■ TO DO ■
Starting at the line that contains "(Вместо КЛИЕНТАЙДИ ставъте айди приложения)", return each line exactly as written until the listing below ends, and return no other line.

■ INFORMATION GIVEN ■
□ □ □ □ □ □ □

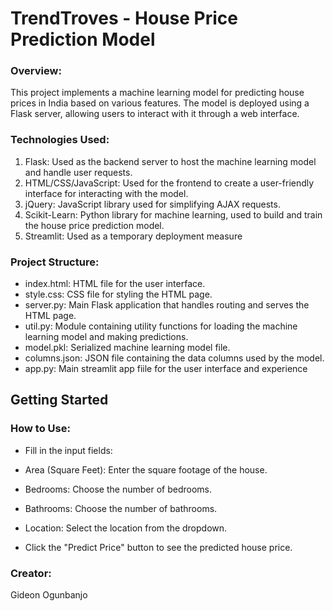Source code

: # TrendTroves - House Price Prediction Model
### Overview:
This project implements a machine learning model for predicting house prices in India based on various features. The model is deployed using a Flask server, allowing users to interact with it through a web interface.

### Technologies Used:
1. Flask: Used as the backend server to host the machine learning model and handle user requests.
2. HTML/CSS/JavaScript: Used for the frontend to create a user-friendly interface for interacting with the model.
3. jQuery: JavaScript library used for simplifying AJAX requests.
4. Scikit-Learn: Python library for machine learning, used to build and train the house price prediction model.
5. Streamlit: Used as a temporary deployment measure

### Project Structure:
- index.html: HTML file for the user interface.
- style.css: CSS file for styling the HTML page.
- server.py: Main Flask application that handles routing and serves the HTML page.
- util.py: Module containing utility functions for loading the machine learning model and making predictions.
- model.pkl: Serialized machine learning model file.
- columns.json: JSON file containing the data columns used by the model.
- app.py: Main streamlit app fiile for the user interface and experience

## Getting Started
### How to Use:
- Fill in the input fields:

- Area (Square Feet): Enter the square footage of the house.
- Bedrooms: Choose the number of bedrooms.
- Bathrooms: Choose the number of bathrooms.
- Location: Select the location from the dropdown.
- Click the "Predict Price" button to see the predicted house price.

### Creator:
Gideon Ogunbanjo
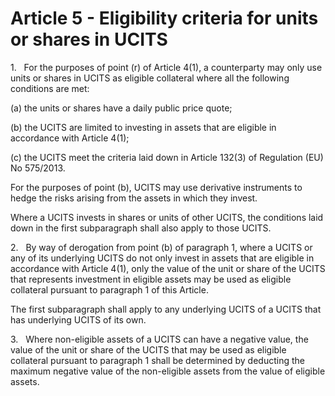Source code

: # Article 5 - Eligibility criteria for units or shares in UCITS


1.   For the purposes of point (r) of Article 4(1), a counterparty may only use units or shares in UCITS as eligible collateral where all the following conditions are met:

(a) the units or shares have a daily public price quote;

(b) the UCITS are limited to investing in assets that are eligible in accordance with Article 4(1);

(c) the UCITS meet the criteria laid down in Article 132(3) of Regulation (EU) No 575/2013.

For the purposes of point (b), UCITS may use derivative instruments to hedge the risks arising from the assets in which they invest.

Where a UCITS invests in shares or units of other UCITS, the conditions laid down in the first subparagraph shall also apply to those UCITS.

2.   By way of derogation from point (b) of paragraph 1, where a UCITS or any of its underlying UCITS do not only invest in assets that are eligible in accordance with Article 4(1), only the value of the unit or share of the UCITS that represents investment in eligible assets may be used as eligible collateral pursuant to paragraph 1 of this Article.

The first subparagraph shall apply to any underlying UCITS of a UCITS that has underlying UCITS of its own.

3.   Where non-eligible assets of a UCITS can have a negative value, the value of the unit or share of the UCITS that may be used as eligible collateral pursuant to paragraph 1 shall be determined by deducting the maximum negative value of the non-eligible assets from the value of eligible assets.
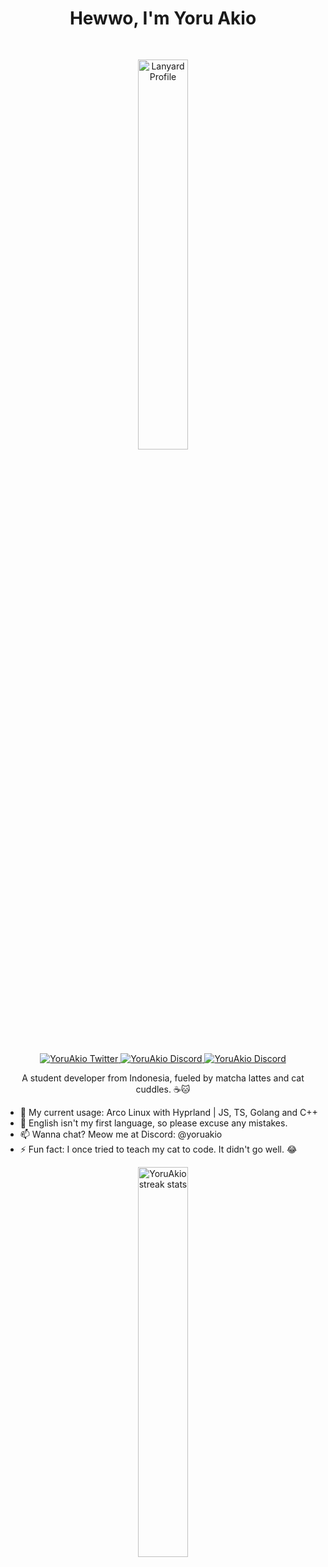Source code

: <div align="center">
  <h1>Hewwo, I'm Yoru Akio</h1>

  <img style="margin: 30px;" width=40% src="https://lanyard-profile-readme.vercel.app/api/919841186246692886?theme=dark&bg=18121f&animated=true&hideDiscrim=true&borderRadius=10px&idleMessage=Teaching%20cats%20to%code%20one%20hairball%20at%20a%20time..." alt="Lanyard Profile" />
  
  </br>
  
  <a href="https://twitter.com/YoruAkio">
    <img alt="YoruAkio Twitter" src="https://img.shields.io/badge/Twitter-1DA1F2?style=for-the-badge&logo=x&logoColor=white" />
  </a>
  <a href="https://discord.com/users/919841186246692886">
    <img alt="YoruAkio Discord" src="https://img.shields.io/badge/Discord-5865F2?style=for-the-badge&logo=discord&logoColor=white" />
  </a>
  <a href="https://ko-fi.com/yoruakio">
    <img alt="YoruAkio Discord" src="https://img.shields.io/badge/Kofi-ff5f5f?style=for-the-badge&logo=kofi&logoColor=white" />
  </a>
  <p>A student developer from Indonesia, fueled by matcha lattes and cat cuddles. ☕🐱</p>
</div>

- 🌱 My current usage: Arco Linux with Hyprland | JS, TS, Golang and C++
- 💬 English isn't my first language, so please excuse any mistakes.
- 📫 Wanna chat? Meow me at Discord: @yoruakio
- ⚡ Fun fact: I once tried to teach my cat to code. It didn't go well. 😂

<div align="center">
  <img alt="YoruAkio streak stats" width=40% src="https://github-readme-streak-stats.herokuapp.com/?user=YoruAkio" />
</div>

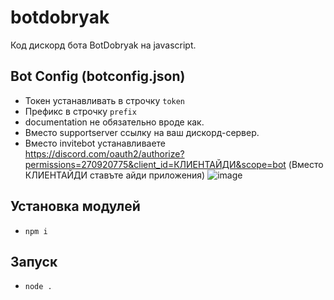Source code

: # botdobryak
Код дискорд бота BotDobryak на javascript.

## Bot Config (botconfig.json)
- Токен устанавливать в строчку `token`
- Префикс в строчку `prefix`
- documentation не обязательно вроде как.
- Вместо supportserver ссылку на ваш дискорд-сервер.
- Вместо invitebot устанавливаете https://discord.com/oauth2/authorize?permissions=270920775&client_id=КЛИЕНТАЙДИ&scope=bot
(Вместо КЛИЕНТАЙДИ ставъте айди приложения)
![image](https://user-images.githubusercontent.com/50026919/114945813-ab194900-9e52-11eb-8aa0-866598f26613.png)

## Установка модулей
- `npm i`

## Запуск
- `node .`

□ □ □ □ □ □ □

■ YOUR SOLUTION ■
(Вместо КЛИЕНТАЙДИ ставъте айди приложения)
![image](https://user-images.githubusercontent.com/50026919/114945813-ab194900-9e52-11eb-8aa0-866598f26613.png)

## Установка модулей
- `npm i`

## Запуск
- `node .`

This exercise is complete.